Peru introduces the “Education for Employment” area in the full school day of secondary schools.

The technical standards that regulate the area were supported by the European Union's EUROsociAL Programme.

In Peru, adolescents under 18 years of age represent 35% of the country's total population and constitute the generation that will be entering the job market in coming years. Therefore it is important to recognise and strengthen secondary education to train young people capable of facing the demands and opportunities they will encounter in their future. Similarly, there is a need for greater opportunities for adolescents to continue their vocational training or enter the job market.

In this context, the Ministry of Education has proposed the Full School Day, a educational service model that seeks to improve quality by expanding learning opportunities for students at public secondary schools through the addition of another ten hours of teaching to the current curriculum. Implementation of the proposal will start in March 2015 at 1,000 public schools in all regions.

The Full School Day curriculum will dedicate more time to areas such as Mathematics, English, and Vocational Training, among other subjects.

The latter has been reformulated thanks to the support of the Education area of the European Union's EUROsociAL Programme through technical assistance provided by a Mexican expert. This made it possible to define the standards to be used to govern it.

There will be two guiding criteria for Education for Work:

  1. Development of socio-emotional skills.
  2. Specific technical training oriented towards demand in the job market, prioritising training on the use of ICTs and computer applications.

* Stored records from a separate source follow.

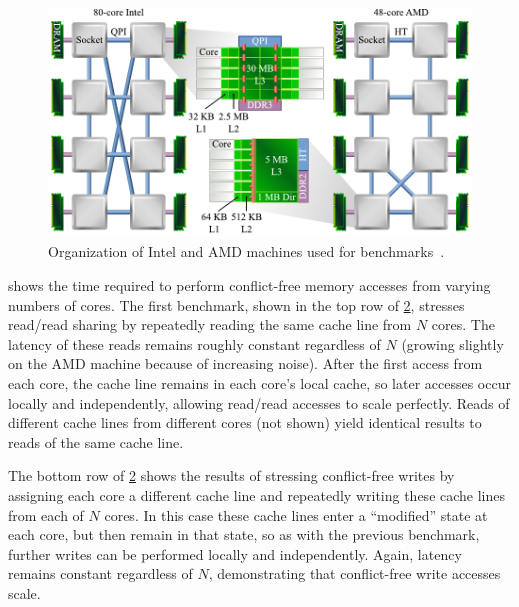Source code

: \begin{figure}
  \centering
  \includegraphics{figures/machines.pdf}
  \caption[Organization of benchmark machines.]{Organization of Intel
    and AMD machines used for
    benchmarks~\cite{ben-motherboard,tom-motherboard-1,tom-motherboard-2}.}
  \label{fig:machines}
\end{figure}


\begin{figure}
  \centering
  \label{fig:cfree-cycles}
\end{figure}

 shows the time required to perform
conflict-free memory accesses from varying numbers of cores.  The
first benchmark, shown in the top row of \cref{fig:cfree-cycles},
stresses read/read sharing by repeatedly reading the same cache line
from $N$ cores.  The latency of these reads remains roughly constant
regardless of $N$ (growing slightly on the AMD machine because of
increasing noise).  After the first access from each core, the cache
line remains in each core's local cache, so later accesses occur
locally and independently, allowing read/read accesses to scale
perfectly.  Reads of different cache lines from different cores (not
shown) yield identical results to reads of the same cache line.

The bottom row of \cref{fig:cfree-cycles} shows the results of
stressing conflict-free writes by assigning each core a different
cache line and repeatedly writing these cache lines from each of $N$
cores.  In this case these cache lines enter a ``modified'' state at
each core, but then remain in that state, so as with the previous
benchmark, further writes can be performed locally and independently.
%
Again, latency remains constant regardless of $N$, demonstrating that
conflict-free write accesses scale.

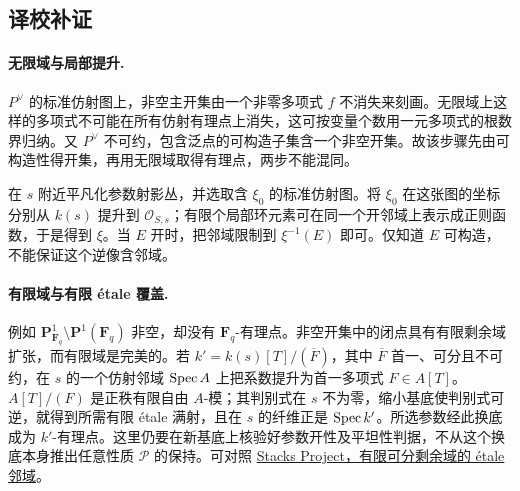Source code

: \endgroup


\hypertarget{D18-097-notes}{}
\begingroup
\def\OO{\mathcal O}\def\FF{\mathcal F}\def\GG{\mathcal G}
\def\PP{\mathbf P}\def\calP{\mathcal P}\def\dd{\delta}
\def\Div{\operatorname{Div}}\def\depth{\operatorname{depth}}
\def\pr{\operatorname{pr}}\def\coker{\operatorname{coker}}
\subsection*{译校补证}
\paragraph{无限域与局部提升.}
$P^\vee$ 的标准仿射图上，非空主开集由一个非零多项式 $f$ 不消失来刻画。无限域上这样的多项式不可能在所有仿射有理点上消失，这可按变量个数用一元多项式的根数界归纳。又 $P^\vee$ 不可约，包含泛点的可构造子集含一个非空开集。故该步骤先由可构造性得开集，再用无限域取得有理点，两步不能混同。

在 $s$ 附近平凡化参数射影丛，并选取含 $\xi_0$ 的标准仿射图。将 $\xi_0$ 在这张图的坐标分别从 $k(s)$ 提升到 $\mathcal O_{S,s}$；有限个局部环元素可在同一个开邻域上表示成正则函数，于是得到 $\xi$。当 $E$ 开时，把邻域限制到 $\xi^{-1}(E)$ 即可。仅知道 $E$ 可构造，不能保证这个逆像含邻域。

\paragraph{有限域与有限 \'{e}tale 覆盖.}
例如 $\mathbf P^1_{\mathbf F_q}\setminus\mathbf P^1(\mathbf F_q)$ 非空，却没有 $\mathbf F_q$-有理点。非空开集中的闭点具有有限剩余域扩张，而有限域是完美的。若 $k'=k(s)[T]/(\overline F)$，其中 $\overline F$ 首一、可分且不可约，在 $s$ 的一个仿射邻域 $\operatorname{Spec} A$ 上把系数提升为首一多项式 $F\in A[T]$。$A[T]/(F)$ 是正秩有限自由 $A$-模；其判别式在 $s$ 不为零，缩小基底使判别式可逆，就得到所需有限 étale 满射，且在 $s$ 的纤维正是 $\operatorname{Spec} k'$。所选参数经此换底成为 $k'$-有理点。这里仍要在新基底上核验好参数开性及平坦性判据，不从这个换底本身推出任意性质 $\calP$ 的保持。可对照 \href{https://stacks.math.columbia.edu/tag/02LF}{Stacks Project，有限可分剩余域的 étale 邻域}。

\endgroup


\hypertarget{D18-098-notes}{}
\begingroup
\def\OO{\mathcal O}\def\FF{\mathcal F}\def\GG{\mathcal G}
\def\PP{\mathbf P}\def\calP{\mathcal P}\def\dd{\delta}
\def\Div{\operatorname{Div}}\def\depth{\operatorname{depth}}
\def\pr{\operatorname{pr}}\def\coker{\operatorname{coker}}
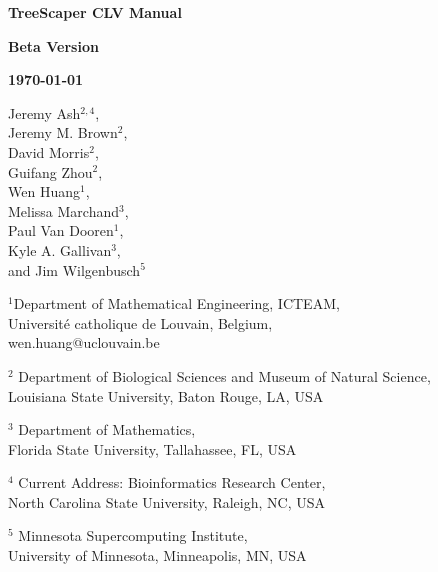 \documentclass[11pt]{article}
\begin{document}

\begin{titlepage} 

\centering
	{\huge\bfseries TreeScaper CLV Manual \par}
	\vspace{1cm}
	{\LARGE\bfseries Beta Version\par}
	\vspace{1cm}
	{\Large\bfseries \today\par}
	\vspace{1.5cm}
	{\Large Jeremy Ash$^{2,4}$, \\ Jeremy M. Brown$^{2}$, \\ David Morris$^{2}$, \\ Guifang Zhou$^{2}$, \\ Wen Huang$^{1}$, \\ Melissa Marchand$^{3}$, \\ Paul Van Dooren$^{1}$, \\ Kyle A. Gallivan$^{3}$, \\ and Jim Wilgenbusch$^{5}$\par}
	\vspace{3.5cm}
	{\small $^{1}$Department of Mathematical Engineering, ICTEAM, \\ Universit\'{e} catholique de Louvain, Belgium, \\ wen.huang@uclouvain.be \par}
	\vspace{0.5cm}
	{\small $^{2}$ Department of Biological Sciences and Museum of Natural Science, \\ Louisiana State University, Baton Rouge, LA, USA \par}
	\vspace{0.5cm}
	{\small $^{3}$ Department of Mathematics, \\ Florida State University, Tallahassee, FL, USA \par}
	\vspace{0.5cm}
	{\small $^{4}$ Current Address: Bioinformatics Research Center, \\ North Carolina State University, Raleigh, NC, USA \par}
	\vspace{0.5cm}
	{\small $^{5}$ Minnesota Supercomputing Institute, \\ University of Minnesota, Minneapolis, MN, USA \par}
	\vfill


	

\end{titlepage}
\end{document}
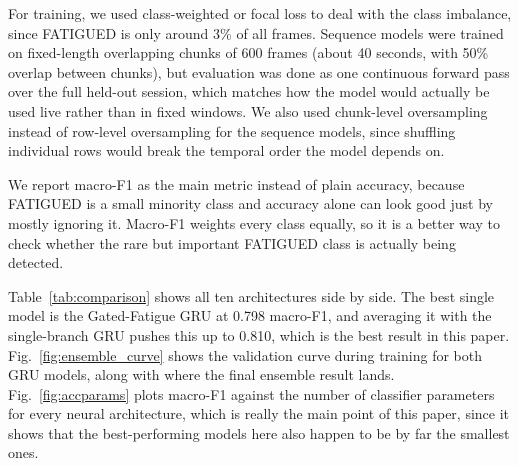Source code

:\documentclass[conference]{IEEEtran}
\begin{document}
For training, we used class-weighted or focal loss to deal with the class imbalance, since FATIGUED is only around 3\% of all frames. Sequence models were trained on fixed-length overlapping chunks of 600 frames (about 40 seconds, with 50\% overlap between chunks), but evaluation was done as one continuous forward pass over the full held-out session, which matches how the model would actually be used live rather than in fixed windows. We also used chunk-level oversampling instead of row-level oversampling for the sequence models, since shuffling individual rows would break the temporal order the model depends on.

We report macro-F1 as the main metric instead of plain accuracy, because FATIGUED is a small minority class and accuracy alone can look good just by mostly ignoring it. Macro-F1 weights every class equally, so it is a better way to check whether the rare but important FATIGUED class is actually being detected.

Table~\ref{tab:comparison} shows all ten architectures side by side. The best single model is the Gated-Fatigue GRU at 0.798 macro-F1, and averaging it with the single-branch GRU pushes this up to 0.810, which is the best result in this paper. Fig.~\ref{fig:ensemble_curve} shows the validation curve during training for both GRU models, along with where the final ensemble result lands. Fig.~\ref{fig:accparams} plots macro-F1 against the number of classifier parameters for every neural architecture, which is really the main point of this paper, since it shows that the best-performing models here also happen to be by far the smallest ones.
\end{document}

For the first criterion, teachers will have to consider the use of teaching-learning strategies that make it possible to experience and develop socio-emotional skills in an integrated manner, giving priority to the development of skills for adapting to change, cooperative work, emotional self-regulation, tolerance, and perseverance. For the second, priority will be given to training modules related to skills that will give students a comprehensive vision of an area's activity or occupational speciality, understand productive processes, and contribute to these processes by applying scientific, technological and artistic knowledge.

Skills for using ICTs and performing "green" activities that respect the environment and utilise socially responsible resources will also be developed.